2. Run OIDN.exe and the simple graphical user-interface will appear.
Here you load the same target .PNG render into all three slots, “Beauty”, “Albedo” and “Normal”. Then “Run Denoiser”.
DAZ iRay can do the regular render (here called “Beauty”). But if you did also have additional auxiliary/buffer/canvas renders, then your “Normal” would help preserve subtle bump-mapping, while the “Albedo” would do the same for fine textures. And apparently these two work in tandem, so both would be needed.
But you may have already stripped most bumps with the DAZ Scene Optimiser, and have no complex fine-patterned clothes in the scene. If so, then you’re smiling.
There is however another way to add detail back into a denoised render. In Photoshop you drop the output over the original, as a new layer. Then you ‘paint the detail back in’, by running a soft-edged small Eraser brush over the bits where you need most details (eyes, eyelashes etc). This reveals the detail beneath… and hopefully doesn’t reveal any pesky fireflies.
In tests an old 32-thread Intel workstation took about 2 seconds on a single 1920px render, and gave great results even without having the proper “Albedo” and “Normal” auxiliary/buffer/canvas renders available. The denoised image is saved with the same file extension and type, in the same folder, but the filename will have ‘-denoised’ added.
It seems you can batch process a series of animation frames with this (untested by me). But here you should know that OIDN is not “temporally stable”. Which in plain English means that when the animation is run ‘you may see some slight waver or detail-popping’ across strongly denoised areas.
That’s it. There is a later version by the same maker, re-written for QT. But that has no regular Windows .EXE file, so far as I can see.
There’s another Windows GUI option here, but it’s drag-and-drop with no batch. The above software does batch.

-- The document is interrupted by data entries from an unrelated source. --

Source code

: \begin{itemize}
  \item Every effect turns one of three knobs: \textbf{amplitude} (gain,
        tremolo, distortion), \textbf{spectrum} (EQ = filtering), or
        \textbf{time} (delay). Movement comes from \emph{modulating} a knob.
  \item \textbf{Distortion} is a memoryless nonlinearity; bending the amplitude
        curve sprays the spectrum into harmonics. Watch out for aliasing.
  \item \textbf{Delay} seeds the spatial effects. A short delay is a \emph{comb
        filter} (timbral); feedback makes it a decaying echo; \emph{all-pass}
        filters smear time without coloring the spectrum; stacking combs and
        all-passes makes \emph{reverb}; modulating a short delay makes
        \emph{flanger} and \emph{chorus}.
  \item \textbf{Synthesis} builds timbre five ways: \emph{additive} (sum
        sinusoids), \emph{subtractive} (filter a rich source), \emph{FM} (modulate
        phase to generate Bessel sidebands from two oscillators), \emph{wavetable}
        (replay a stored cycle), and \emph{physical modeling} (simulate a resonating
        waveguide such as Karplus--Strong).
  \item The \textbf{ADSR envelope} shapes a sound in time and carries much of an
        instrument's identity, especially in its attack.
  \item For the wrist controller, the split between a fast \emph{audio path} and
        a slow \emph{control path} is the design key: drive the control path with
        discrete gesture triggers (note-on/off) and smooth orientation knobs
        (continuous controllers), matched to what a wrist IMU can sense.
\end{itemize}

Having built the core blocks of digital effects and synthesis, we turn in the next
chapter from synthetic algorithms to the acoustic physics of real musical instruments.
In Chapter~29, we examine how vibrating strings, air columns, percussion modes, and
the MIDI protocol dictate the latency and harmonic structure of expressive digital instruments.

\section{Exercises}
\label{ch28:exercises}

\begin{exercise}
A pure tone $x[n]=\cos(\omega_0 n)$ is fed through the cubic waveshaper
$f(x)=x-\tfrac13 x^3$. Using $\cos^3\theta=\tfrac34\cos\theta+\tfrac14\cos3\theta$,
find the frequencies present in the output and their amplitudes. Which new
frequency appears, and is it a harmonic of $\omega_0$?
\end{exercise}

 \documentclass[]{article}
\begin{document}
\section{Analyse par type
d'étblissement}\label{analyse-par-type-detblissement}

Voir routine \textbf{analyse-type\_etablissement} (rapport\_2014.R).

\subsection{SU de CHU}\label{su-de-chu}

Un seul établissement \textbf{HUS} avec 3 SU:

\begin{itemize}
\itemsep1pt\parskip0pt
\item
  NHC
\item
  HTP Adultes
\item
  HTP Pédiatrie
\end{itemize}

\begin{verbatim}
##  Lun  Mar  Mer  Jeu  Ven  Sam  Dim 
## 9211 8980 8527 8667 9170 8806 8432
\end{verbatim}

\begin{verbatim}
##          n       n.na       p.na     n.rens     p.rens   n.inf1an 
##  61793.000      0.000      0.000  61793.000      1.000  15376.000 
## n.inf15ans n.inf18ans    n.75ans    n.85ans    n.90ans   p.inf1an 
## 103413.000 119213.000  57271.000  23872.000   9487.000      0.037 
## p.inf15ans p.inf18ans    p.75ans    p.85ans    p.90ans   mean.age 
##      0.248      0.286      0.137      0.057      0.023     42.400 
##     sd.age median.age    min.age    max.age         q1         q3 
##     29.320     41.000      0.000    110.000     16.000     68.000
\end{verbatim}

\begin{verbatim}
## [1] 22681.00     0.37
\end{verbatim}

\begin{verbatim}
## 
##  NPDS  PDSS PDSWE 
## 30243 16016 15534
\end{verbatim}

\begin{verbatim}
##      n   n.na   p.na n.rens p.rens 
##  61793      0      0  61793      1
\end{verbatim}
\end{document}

Note: Not needed in Poser 12 and also the latest E-on Vue, as in both cases Intel’s OIDN is built-in. The above advice is mostly for DAZ and Poser 11 users.
Release: Krakatoa
Amazon has open-sourced its Krakatoa VFX particle renderer and the associated shader system. Appears to be Maya focused, so I guess they were/are using this for the Amazon TV VFX. The VFX world has many particle-generators / particle-renderers by now, but this one is said to be especially “fast”. That’s the only claim made for it, at least on the GitHub. Still, if you were looking to plug a fast particle system into Poser 13, I see lots of .PY scripts in the Krakatoa GitHub and it might be something to consider.